- _Problem statement_
Exactly as they appear below, repeat the lines from the one with "KBs can encode" through the one with "VM instances –". Drop every picture.

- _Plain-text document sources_
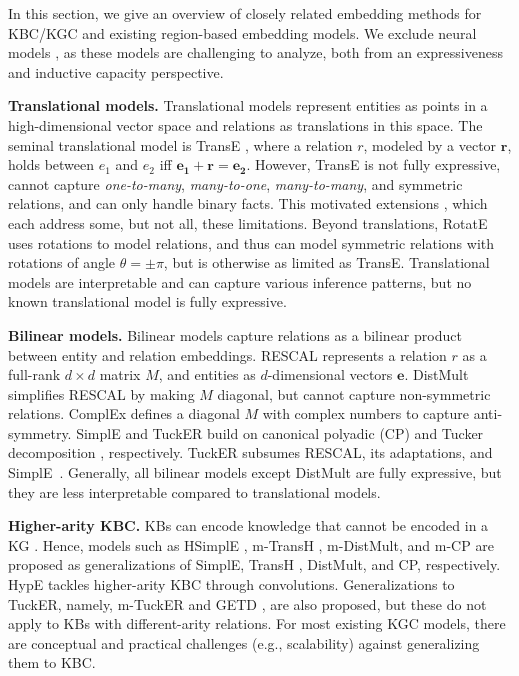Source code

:\documentclass{article}
\begin{document}
In this section, we give an overview of closely related embedding methods for KBC/KGC  and existing region-based embedding models. We exclude neural models \cite{ConvE-AAAI18,EMLP-NIPS13,KBGAT-ACL19}, as these models are challenging to analyze, both from an expressiveness and inductive capacity perspective. 

\textbf{Translational models.} Translational models represent entities as points in a high-dimensional vector space and relations as translations in this space. The seminal translational model is TransE \cite{TransE-NIPS13}, where a relation $r$, modeled by a vector $\bm{r}$, holds between $e_1$ and $e_2$ iff $\bm{e_1} + \bm{r} = \bm{e_2}$. However, TransE is not fully expressive, cannot capture \emph{one-to-many}, \emph{many-to-one},  \emph{many-to-many}, and symmetric relations, and can only handle binary facts. 
This motivated extensions \cite{TransH-AAAI14, TransR-AAAI15,TranSparse-AAAI16,TransF-KR16}, which each address some, but not all,  these limitations. 
Beyond translations, RotatE \cite{RotatE-ICLR19} uses rotations to model relations, and thus can model symmetric relations with rotations of angle $\theta = \pm \pi$, but is otherwise as limited as TransE. 
Translational models are interpretable and can capture various inference patterns, but no known translational model is fully expressive. 


\textbf{Bilinear models.} Bilinear models capture relations as a bilinear product between entity and relation embeddings. RESCAL \cite{RESCAL-ICML11} represents a relation $r$ as a full-rank $d \times d$ matrix $M$, and entities as $d$-dimensional vectors $\bm{e}$. DistMult \cite{DistMult-ICLR15} simplifies RESCAL by making $M$ diagonal, but cannot capture non-symmetric relations.
ComplEx \cite{ComplEx-ICML16} defines a diagonal $M$ with complex numbers to capture anti-symmetry. SimplE \cite{SimplE-NeurIPS18} and TuckER \cite{TuckER} build on canonical polyadic (CP) \cite{hitchcock1927expression} and Tucker decomposition \cite{tucker1966some}, respectively. TuckER subsumes RESCAL, its adaptations, and SimplE~\cite{TuckER}. 
Generally, all bilinear models except DistMult are fully expressive, but they are less interpretable compared to translational models.


\textbf{Higher-arity KBC.}
KBs can encode knowledge that cannot be encoded in a KG \cite{Fatemi19}. Hence, models such as HSimplE \cite{Fatemi19}, m-TransH \cite{Wen16}, m-DistMult, and m-CP \cite{Fatemi19} are proposed as generalizations of SimplE, TransH \cite{TransH-AAAI14}, DistMult, and CP, respectively.  HypE \cite{Fatemi19} tackles higher-arity KBC through convolutions. 
Generalizations to TuckER, namely,  m-TuckER and GETD \cite{Liu20}, are also proposed, but these do not apply to KBs with different-arity relations.
For most existing KGC models, there are conceptual and practical challenges (e.g., scalability) against generalizing them to KBC.
\end{document}
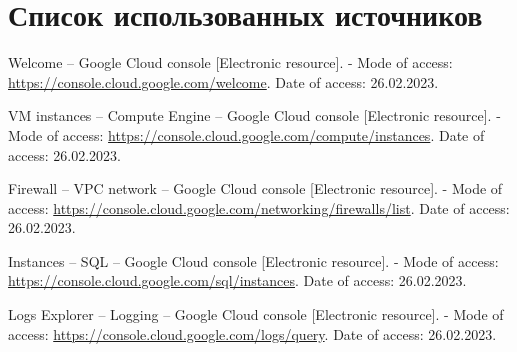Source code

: \documentclass[12pt, a4paper, simple]{eskdtext}
\begin{document}
  \newpage
  \begingroup
    \section*{Список использованных источников} %

    \renewcommand{\addcontentsline}[3]{}%
    \renewcommand{\section}[2]{}%

    \begin{thebibliography}{}

    Welcome – Google Cloud console
    [Electronic resource]. -
    Mode of access:
    \url{https://console.cloud.google.com/welcome}.
    Date of access: 26.02.2023.

    VM instances – Compute Engine – Google Cloud console
    [Electronic resource]. -
    Mode of access:
    \url{https://console.cloud.google.com/compute/instances}.
    Date of access: 26.02.2023.

    Firewall – VPC network – Google Cloud console
    [Electronic resource]. -
    Mode of access:
    \url{https://console.cloud.google.com/networking/firewalls/list}.
    Date of access: 26.02.2023.

    Instances – SQL – Google Cloud console
    [Electronic resource]. -
    Mode of access:
    \url{https://console.cloud.google.com/sql/instances}.
    Date of access: 26.02.2023.

    Logs Explorer – Logging – Google Cloud console
    [Electronic resource]. -
    Mode of access:
    \url{https://console.cloud.google.com/logs/query}.
    Date of access: 26.02.2023.

  \end{thebibliography}
  \endgroup
\end{document}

- _Exercise answer_
KBs can encode knowledge that cannot be encoded in a KG \cite{Fatemi19}. Hence, models such as HSimplE \cite{Fatemi19}, m-TransH \cite{Wen16}, m-DistMult, and m-CP \cite{Fatemi19} are proposed as generalizations of SimplE, TransH \cite{TransH-AAAI14}, DistMult, and CP, respectively.  HypE \cite{Fatemi19} tackles higher-arity KBC through convolutions. 
Generalizations to TuckER, namely,  m-TuckER and GETD \cite{Liu20}, are also proposed, but these do not apply to KBs with different-arity relations.
For most existing KGC models, there are conceptual and practical challenges (e.g., scalability) against generalizing them to KBC.
\end{document}
Source code

: \documentclass[12pt, a4paper, simple]{eskdtext}
\begin{document}
  \newpage
  \begingroup
    \section*{Список использованных источников} %

    \renewcommand{\addcontentsline}[3]{}%
    \renewcommand{\section}[2]{}%

    \begin{thebibliography}{}

    Welcome – Google Cloud console
    [Electronic resource]. -
    Mode of access:
    \url{https://console.cloud.google.com/welcome}.
    Date of access: 26.02.2023.

    VM instances – Compute Engine – Google Cloud console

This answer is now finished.